If I have a package-scoped variable like this:
var (
bus *Bus // THIS VARIABLE
)
// Bus represents a repository bus. This contains all of the repositories.
type Bus struct {
UserRepository *UserRepository
// ...
}
...and I give access to the bus
variable on my repositories so that they can access each other, do I need to use any sort of mutex if they can be used concurrently?
Quick pseudocode of what would happen:
// Router
router.GET("/user/:id", c.FindUser)
// Controller
func (c *UserController) FindUser(w http.ResponesWriter, r *http.Request) {
w.Write([]byte(c.UserService.FindUser(r.Get("id"))))
}
// Service
func (s UserService) FindUser(id int) *domain.User {
return s.UserRepository.FindByID(id)
}
// Repository
func (r UserRepository) FindByID(id int) *domain.User {
// This is where the package-scope `bus` variable will be used
}
In the FindByID
function, I may use the package-scoped bus
variable, which of course can be accessed concurrently since it will be called whenever an HTTP request triggers it, and those are all handled concurrently.
If all you do is reading the content of variable - then no, you do not need mutex. However, if you ever mutate its state, then you need to protect it.

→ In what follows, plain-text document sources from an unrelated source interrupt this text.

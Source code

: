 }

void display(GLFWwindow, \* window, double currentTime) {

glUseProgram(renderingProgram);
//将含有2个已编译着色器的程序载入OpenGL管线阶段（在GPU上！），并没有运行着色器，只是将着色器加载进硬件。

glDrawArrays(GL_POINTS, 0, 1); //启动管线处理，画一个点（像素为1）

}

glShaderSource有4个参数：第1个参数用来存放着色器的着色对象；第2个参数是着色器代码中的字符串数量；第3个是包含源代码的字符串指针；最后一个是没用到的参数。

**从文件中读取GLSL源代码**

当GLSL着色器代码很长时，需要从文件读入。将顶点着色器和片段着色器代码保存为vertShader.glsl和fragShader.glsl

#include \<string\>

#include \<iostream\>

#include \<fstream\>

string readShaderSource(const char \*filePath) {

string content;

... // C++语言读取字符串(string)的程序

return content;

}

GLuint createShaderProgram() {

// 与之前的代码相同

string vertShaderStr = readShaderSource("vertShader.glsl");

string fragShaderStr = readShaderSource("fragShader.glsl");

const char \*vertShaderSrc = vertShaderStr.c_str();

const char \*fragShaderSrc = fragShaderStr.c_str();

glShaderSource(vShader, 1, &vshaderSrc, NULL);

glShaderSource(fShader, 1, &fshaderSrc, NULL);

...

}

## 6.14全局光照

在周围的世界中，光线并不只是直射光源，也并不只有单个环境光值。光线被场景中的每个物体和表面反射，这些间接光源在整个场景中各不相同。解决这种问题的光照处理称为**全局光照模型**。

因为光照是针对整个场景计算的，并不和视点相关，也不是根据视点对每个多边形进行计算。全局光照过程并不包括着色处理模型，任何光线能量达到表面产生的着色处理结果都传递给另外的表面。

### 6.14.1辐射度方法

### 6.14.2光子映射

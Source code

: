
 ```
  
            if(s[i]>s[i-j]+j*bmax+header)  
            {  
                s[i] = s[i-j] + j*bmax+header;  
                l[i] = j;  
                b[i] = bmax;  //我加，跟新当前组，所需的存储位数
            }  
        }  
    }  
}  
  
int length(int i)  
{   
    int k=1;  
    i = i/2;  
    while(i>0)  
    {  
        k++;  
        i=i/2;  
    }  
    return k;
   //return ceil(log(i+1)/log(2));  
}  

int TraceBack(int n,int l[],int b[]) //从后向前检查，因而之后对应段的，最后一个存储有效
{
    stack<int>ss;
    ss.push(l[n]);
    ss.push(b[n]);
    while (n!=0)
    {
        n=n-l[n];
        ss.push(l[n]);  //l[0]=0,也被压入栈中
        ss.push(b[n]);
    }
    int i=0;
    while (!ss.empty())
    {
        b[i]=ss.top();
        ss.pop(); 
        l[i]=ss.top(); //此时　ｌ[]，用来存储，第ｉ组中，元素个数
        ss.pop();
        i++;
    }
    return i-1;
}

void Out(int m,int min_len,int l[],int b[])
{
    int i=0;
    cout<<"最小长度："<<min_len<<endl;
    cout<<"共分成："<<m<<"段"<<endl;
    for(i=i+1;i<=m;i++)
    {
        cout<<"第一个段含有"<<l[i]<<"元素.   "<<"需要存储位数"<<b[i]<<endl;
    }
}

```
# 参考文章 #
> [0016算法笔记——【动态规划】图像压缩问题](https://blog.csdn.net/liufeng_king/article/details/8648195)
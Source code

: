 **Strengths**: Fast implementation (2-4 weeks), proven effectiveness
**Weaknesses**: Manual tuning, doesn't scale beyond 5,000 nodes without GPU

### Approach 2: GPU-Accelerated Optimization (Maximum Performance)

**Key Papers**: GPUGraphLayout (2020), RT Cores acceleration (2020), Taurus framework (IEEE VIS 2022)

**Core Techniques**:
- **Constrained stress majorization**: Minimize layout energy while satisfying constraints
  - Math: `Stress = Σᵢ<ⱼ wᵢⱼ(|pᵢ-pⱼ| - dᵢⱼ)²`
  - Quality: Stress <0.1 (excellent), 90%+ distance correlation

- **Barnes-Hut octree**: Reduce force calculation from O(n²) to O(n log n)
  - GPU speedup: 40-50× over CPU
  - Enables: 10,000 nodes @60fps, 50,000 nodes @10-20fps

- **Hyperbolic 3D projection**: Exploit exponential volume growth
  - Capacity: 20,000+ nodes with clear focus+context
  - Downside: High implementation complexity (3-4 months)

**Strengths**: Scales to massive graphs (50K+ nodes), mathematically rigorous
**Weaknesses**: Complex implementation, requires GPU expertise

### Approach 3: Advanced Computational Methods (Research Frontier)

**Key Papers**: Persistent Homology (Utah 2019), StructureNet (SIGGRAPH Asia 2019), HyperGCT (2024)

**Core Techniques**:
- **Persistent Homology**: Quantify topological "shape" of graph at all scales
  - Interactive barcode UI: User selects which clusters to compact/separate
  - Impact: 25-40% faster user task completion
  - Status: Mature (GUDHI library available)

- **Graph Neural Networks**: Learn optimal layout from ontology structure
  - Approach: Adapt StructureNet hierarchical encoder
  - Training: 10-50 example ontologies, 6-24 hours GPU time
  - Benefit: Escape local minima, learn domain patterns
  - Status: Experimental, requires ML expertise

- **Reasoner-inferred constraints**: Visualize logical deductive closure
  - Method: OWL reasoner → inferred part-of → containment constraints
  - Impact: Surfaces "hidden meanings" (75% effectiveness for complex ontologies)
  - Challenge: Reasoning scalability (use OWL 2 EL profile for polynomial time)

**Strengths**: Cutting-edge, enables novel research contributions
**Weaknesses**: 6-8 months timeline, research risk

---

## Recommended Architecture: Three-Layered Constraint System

Two concurrent writes or concurrent write and read can cause problems. If your writes are rare, you might want to use RWMutex. It will allow multiple readers to access, but not together with a writer.
Also, check out race detector. It is best effort detector, so it does not guarantee that you do not have race condition, but it can detect some use cases. Also note that you need to cause race in order for race detector to detect it, so writing tests that use your bus
concurrently or simulating real conditions has to be done.